What is required → Filter the entries, keeping every line with the string "example".
[Data provided]
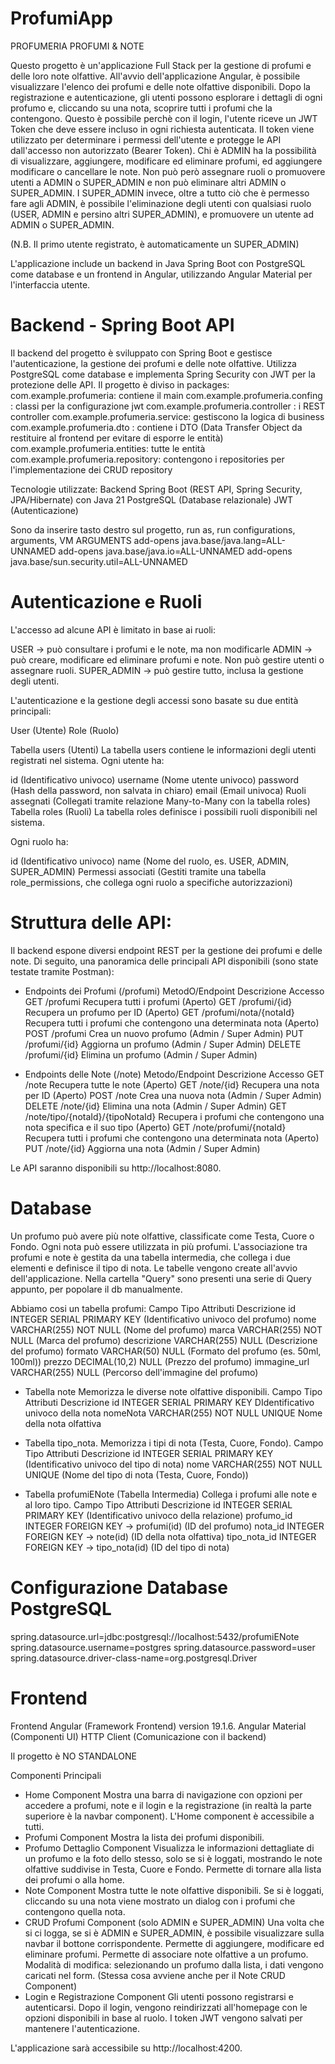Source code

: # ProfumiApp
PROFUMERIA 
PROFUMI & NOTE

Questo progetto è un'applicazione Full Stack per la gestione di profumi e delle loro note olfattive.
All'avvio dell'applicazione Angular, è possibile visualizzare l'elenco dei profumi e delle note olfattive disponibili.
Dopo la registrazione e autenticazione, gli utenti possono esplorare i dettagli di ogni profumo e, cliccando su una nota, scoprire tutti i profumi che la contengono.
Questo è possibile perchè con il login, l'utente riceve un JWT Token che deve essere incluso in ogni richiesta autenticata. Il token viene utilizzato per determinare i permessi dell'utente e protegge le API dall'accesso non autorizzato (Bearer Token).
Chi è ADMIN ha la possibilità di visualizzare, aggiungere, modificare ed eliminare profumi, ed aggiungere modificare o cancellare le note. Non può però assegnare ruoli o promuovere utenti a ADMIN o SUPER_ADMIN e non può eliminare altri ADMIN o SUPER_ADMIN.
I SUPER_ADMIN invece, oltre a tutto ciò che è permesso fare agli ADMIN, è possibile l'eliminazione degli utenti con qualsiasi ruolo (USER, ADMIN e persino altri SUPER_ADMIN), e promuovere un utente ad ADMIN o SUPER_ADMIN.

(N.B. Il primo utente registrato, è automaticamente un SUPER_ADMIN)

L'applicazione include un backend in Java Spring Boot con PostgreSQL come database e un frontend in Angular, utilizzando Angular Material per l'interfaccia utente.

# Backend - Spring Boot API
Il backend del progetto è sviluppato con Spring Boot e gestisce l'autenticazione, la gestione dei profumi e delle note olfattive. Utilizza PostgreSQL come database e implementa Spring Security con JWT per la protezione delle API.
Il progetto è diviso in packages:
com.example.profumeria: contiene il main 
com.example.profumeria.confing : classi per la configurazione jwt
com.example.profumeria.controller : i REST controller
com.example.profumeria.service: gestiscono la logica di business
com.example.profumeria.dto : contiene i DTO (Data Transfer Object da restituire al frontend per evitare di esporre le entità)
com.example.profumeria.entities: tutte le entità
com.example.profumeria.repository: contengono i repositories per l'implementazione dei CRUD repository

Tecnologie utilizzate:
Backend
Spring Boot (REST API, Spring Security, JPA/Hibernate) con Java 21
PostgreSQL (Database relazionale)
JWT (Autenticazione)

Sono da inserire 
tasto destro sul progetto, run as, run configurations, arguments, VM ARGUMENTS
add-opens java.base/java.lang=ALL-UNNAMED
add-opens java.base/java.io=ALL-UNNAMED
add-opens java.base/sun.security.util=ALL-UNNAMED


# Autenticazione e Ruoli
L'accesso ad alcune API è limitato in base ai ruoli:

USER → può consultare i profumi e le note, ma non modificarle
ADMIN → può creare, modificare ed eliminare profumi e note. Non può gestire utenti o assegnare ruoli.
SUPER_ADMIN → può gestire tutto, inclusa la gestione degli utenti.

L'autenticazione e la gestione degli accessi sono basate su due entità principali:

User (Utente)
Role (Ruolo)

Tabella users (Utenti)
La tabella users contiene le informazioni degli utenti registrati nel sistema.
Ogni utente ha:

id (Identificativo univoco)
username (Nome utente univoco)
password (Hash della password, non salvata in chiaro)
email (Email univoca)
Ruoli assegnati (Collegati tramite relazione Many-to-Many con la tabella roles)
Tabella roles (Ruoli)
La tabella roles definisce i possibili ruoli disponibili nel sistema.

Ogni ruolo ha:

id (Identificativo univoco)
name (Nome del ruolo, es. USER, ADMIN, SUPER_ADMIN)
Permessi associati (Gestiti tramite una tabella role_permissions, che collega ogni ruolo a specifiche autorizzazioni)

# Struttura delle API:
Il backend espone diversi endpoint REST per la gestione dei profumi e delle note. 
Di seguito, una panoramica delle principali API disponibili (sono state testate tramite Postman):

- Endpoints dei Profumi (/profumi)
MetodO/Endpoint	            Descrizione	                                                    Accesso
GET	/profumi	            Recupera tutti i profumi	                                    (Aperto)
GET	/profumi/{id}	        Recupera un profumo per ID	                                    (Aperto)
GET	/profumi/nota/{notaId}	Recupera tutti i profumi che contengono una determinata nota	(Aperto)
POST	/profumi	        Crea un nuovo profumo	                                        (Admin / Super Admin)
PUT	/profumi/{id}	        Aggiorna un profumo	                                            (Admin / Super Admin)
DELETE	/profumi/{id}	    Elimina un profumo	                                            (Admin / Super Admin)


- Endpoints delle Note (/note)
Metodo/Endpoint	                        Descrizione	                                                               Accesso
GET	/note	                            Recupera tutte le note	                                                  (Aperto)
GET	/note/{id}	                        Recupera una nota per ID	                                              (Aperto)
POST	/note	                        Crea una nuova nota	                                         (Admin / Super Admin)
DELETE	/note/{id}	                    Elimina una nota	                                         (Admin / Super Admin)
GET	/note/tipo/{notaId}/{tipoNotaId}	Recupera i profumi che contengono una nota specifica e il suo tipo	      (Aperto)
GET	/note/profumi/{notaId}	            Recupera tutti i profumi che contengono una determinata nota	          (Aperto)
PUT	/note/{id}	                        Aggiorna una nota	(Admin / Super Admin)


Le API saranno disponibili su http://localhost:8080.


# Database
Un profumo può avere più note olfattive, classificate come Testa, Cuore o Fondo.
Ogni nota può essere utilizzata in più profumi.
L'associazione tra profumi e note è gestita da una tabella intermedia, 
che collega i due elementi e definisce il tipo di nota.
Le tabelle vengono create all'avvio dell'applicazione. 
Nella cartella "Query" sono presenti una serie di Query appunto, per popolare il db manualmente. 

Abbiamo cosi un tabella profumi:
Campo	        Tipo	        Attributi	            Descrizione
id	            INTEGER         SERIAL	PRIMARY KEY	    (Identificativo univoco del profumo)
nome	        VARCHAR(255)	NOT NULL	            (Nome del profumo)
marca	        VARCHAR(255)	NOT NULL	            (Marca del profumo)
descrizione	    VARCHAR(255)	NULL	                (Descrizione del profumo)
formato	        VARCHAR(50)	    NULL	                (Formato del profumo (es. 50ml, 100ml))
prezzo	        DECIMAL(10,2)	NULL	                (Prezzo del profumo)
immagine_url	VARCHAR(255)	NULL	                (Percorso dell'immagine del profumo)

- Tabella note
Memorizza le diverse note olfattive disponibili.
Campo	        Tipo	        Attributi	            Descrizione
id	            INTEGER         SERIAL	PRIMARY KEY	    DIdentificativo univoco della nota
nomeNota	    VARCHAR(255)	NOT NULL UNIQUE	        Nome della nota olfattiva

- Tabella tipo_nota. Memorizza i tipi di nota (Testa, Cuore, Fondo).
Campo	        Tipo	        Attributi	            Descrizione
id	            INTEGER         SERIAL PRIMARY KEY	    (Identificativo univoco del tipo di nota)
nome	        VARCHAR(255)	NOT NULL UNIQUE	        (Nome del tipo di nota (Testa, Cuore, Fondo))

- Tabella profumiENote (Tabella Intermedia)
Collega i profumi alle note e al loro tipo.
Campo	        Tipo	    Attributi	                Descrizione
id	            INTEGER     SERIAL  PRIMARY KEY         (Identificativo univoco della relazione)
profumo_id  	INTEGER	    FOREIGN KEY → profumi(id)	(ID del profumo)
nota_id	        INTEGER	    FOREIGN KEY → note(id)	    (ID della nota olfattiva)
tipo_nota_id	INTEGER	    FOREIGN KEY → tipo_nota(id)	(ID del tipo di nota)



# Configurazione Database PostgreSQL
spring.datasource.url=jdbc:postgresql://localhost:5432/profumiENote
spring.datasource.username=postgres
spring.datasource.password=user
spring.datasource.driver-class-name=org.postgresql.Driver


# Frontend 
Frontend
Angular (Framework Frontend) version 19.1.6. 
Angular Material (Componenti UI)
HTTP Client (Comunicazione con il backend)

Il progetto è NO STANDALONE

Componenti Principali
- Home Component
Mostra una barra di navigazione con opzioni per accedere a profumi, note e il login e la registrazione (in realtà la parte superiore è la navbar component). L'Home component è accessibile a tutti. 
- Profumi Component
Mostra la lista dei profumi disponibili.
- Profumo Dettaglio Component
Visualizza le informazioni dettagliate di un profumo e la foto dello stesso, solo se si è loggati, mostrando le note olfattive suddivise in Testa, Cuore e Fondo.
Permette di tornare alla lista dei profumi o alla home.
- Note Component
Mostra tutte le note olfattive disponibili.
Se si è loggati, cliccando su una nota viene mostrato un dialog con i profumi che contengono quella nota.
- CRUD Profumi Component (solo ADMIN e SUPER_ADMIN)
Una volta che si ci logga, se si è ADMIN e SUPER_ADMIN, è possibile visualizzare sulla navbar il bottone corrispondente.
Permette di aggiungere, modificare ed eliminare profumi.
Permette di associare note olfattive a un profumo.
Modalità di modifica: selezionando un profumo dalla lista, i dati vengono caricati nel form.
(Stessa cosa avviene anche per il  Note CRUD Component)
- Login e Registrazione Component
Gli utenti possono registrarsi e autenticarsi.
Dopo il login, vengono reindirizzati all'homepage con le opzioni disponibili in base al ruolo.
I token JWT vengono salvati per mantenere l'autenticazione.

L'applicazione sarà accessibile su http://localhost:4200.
[/Data provided]
[Data provided]
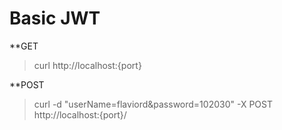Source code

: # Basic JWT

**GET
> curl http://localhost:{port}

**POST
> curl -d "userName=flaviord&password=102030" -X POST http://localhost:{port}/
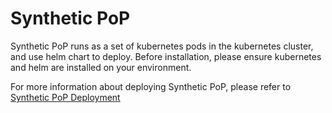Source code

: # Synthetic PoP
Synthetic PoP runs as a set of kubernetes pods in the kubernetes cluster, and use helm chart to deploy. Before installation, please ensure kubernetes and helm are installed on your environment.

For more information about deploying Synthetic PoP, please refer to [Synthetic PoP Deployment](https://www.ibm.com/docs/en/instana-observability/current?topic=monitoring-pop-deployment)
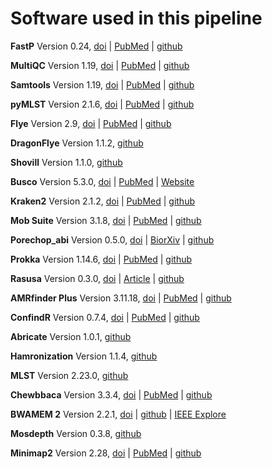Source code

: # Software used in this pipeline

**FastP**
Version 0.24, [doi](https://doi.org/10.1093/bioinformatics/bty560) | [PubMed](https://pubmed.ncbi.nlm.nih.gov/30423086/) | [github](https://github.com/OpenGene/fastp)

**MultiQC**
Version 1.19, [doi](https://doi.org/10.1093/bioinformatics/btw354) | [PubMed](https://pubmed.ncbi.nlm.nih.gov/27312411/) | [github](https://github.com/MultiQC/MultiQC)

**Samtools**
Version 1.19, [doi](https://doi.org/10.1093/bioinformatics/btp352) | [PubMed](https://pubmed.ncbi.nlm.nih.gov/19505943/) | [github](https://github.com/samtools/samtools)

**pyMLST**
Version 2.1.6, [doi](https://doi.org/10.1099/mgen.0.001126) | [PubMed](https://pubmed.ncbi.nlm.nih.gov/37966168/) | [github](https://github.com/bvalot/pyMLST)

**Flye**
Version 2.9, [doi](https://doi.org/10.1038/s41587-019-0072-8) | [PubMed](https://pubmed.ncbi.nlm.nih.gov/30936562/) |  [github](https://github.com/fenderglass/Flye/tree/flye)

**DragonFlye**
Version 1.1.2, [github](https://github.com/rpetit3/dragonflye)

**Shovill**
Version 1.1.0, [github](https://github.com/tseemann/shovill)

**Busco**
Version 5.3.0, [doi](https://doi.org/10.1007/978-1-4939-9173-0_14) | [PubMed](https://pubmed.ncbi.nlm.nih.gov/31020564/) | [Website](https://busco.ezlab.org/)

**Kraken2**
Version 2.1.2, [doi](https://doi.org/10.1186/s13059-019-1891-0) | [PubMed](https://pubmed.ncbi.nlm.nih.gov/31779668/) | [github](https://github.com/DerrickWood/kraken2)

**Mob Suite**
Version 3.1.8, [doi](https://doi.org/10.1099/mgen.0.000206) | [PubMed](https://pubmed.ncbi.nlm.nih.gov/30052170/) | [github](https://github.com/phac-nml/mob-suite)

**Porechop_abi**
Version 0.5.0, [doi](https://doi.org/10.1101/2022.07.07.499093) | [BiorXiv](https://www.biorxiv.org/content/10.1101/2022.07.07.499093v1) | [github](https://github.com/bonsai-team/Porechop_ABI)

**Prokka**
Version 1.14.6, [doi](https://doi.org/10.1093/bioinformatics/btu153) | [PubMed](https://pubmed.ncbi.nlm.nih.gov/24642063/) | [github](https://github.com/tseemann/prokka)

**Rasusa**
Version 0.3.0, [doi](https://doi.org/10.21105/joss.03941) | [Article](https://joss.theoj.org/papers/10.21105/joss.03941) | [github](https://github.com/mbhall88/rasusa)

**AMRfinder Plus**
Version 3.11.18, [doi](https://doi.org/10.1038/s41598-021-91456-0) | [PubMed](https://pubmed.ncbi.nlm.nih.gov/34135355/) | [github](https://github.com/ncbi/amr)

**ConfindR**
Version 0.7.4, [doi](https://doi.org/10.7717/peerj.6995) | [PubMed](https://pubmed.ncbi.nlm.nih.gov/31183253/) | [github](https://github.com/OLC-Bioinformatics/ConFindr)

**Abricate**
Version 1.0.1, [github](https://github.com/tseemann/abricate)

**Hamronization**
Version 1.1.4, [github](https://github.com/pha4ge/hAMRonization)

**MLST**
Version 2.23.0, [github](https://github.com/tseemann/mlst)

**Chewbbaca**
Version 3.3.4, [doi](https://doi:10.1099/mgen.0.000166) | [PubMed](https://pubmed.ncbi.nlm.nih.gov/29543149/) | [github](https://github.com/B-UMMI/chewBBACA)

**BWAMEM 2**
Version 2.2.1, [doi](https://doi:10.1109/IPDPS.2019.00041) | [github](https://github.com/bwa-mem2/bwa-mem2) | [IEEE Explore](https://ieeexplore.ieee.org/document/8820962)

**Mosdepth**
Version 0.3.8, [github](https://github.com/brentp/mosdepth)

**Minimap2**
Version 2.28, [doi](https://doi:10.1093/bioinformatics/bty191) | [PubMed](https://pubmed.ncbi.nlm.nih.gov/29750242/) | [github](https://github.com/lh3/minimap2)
[/Data provided]
Written response →
com.example.profumeria: contiene il main 
com.example.profumeria.confing : classi per la configurazione jwt
com.example.profumeria.controller : i REST controller
com.example.profumeria.service: gestiscono la logica di business
com.example.profumeria.dto : contiene i DTO (Data Transfer Object da restituire al frontend per evitare di esporre le entità)
com.example.profumeria.entities: tutte le entità
com.example.profumeria.repository: contengono i repositories per l'implementazione dei CRUD repository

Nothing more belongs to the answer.